**INFORMATION SHOWN:**
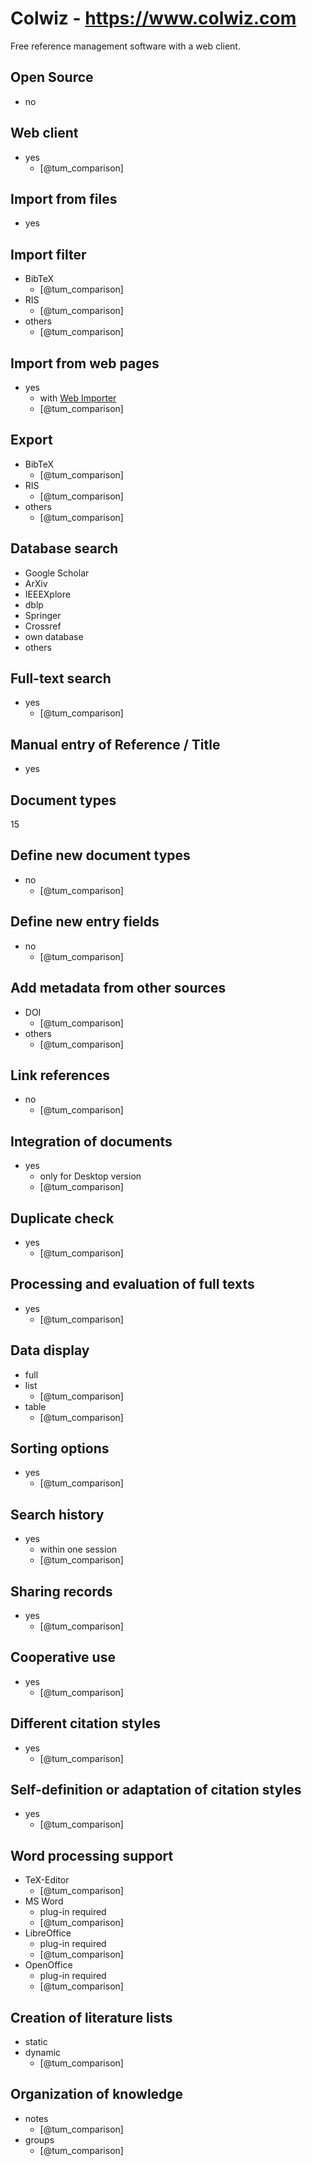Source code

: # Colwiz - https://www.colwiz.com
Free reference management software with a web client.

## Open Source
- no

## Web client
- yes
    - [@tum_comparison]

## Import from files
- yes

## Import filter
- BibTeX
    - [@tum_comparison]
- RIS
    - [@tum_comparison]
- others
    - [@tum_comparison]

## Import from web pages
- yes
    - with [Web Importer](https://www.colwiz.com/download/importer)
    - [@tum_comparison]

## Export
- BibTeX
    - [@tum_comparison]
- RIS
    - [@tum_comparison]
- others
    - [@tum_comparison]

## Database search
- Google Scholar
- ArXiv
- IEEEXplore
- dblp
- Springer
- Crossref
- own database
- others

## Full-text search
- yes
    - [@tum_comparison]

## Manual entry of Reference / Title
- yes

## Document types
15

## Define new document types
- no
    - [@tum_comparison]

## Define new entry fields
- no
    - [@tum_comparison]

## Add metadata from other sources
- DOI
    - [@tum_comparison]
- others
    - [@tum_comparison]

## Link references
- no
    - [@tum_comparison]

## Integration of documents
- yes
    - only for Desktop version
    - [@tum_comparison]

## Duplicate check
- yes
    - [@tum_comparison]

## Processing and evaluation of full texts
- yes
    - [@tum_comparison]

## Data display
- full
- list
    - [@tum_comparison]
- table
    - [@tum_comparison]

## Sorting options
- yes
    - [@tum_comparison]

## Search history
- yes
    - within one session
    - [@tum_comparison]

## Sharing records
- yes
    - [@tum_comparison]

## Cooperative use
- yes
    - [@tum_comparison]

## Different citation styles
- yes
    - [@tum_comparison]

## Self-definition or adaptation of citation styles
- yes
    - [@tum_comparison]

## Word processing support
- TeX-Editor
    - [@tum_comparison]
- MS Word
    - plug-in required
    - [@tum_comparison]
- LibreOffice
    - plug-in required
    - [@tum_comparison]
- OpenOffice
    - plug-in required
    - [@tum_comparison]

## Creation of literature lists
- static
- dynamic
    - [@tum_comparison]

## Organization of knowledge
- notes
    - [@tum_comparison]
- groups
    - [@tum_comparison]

---

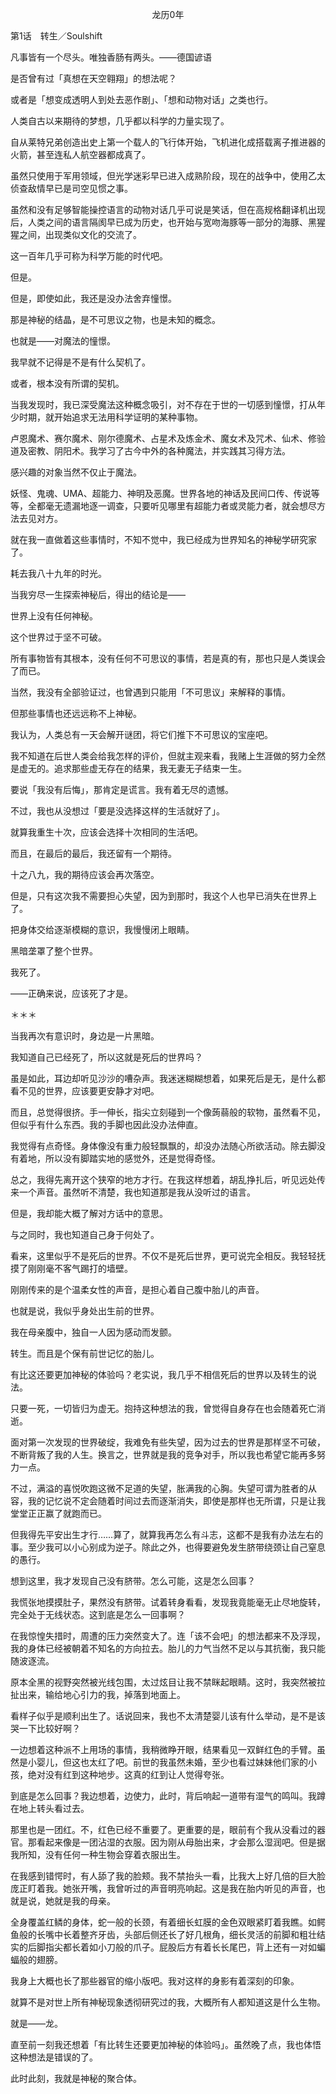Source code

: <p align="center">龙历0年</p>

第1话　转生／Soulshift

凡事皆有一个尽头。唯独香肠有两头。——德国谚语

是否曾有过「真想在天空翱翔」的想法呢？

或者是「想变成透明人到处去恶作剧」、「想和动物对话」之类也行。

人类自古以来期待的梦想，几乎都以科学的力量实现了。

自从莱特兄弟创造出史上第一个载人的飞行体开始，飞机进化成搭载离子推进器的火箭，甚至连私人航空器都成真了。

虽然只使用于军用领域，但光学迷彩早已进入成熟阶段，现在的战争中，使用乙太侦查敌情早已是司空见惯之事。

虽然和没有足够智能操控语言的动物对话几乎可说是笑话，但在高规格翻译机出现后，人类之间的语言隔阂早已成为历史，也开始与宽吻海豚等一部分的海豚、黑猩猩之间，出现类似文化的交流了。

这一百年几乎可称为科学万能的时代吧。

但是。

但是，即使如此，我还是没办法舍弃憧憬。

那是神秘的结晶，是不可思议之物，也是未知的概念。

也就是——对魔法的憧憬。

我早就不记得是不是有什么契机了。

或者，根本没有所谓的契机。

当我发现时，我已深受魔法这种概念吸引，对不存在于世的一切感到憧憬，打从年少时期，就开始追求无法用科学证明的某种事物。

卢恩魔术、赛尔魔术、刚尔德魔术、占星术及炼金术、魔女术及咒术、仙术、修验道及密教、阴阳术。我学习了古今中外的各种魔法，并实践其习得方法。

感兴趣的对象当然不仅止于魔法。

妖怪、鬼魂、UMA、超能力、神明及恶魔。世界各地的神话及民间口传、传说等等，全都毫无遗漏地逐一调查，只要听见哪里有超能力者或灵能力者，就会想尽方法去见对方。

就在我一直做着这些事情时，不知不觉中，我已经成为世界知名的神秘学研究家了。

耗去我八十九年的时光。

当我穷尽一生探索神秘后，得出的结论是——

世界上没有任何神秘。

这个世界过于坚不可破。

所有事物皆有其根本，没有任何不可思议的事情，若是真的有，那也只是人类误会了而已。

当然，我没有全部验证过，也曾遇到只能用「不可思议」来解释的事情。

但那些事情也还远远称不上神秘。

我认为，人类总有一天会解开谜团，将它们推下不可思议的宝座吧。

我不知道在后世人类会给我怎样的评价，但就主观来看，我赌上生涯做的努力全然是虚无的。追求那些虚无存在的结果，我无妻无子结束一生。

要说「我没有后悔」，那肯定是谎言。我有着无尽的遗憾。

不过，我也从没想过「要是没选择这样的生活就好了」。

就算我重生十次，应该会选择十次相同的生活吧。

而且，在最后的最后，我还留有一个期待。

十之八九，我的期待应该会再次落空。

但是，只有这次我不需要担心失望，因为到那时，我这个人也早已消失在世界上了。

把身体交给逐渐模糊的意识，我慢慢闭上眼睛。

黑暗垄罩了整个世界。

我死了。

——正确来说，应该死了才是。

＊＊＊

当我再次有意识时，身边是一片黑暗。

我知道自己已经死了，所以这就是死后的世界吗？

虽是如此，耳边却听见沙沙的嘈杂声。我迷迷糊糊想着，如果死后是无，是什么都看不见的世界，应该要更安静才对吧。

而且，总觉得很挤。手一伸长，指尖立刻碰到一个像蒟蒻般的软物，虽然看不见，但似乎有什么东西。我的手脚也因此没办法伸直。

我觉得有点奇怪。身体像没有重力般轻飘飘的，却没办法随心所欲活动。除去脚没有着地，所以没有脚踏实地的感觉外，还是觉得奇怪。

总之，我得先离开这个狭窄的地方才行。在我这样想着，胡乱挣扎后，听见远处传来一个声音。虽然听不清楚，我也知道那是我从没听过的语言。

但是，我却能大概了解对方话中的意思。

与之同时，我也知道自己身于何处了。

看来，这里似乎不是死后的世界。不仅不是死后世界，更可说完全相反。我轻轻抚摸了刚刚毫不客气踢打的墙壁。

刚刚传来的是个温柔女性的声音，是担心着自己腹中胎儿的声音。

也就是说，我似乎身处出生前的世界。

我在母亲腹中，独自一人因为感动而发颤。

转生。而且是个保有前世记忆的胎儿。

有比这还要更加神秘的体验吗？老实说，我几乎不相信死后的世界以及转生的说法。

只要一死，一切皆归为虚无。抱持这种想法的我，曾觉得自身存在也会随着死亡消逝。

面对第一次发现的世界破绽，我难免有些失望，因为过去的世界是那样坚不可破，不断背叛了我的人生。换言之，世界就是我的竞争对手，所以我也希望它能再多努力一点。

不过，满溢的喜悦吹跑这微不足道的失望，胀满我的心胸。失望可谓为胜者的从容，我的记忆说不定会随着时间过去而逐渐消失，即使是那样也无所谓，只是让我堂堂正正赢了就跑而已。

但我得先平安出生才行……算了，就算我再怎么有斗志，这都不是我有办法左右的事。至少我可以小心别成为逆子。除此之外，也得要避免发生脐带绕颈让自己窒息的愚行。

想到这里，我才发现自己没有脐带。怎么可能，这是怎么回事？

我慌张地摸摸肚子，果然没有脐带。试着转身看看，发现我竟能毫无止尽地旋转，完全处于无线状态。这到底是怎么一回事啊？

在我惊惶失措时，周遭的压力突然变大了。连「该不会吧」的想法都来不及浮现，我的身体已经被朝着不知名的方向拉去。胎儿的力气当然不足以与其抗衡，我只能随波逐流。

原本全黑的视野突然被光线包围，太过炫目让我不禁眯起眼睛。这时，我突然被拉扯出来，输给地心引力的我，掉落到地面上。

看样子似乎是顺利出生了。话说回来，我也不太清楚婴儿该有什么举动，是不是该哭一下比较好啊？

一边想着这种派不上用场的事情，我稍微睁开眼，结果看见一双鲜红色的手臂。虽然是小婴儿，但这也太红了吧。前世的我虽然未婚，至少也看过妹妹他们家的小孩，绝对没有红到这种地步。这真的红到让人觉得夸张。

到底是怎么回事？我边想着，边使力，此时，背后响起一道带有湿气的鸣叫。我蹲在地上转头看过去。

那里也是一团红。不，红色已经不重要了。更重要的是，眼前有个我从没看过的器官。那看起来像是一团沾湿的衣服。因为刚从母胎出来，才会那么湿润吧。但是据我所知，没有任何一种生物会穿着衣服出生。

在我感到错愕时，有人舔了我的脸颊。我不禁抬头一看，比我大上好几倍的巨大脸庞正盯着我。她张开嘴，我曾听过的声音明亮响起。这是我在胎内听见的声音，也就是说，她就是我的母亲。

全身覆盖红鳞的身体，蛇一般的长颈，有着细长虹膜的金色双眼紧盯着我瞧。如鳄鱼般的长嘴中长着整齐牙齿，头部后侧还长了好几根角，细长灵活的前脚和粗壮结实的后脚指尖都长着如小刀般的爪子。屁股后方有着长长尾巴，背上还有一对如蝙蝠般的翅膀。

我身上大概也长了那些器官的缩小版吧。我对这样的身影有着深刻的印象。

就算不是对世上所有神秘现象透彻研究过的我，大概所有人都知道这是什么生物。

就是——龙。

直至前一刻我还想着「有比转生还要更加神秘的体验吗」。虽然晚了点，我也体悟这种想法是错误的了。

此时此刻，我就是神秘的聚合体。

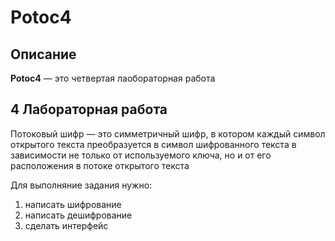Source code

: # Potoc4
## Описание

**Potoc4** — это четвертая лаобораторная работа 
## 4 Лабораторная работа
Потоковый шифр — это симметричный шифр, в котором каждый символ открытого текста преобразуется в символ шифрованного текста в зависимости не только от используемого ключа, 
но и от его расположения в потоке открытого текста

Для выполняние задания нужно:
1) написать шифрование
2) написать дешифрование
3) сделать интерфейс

**WHAT THE TASK REQUIRES:**
Lines with "也就是说" in them are what the answer must contain; copy each from the records above.

**ANSWER TO THIS PROBLEM:**
也就是说，我似乎身处出生前的世界。
在我感到错愕时，有人舔了我的脸颊。我不禁抬头一看，比我大上好几倍的巨大脸庞正盯着我。她张开嘴，我曾听过的声音明亮响起。这是我在胎内听见的声音，也就是说，她就是我的母亲。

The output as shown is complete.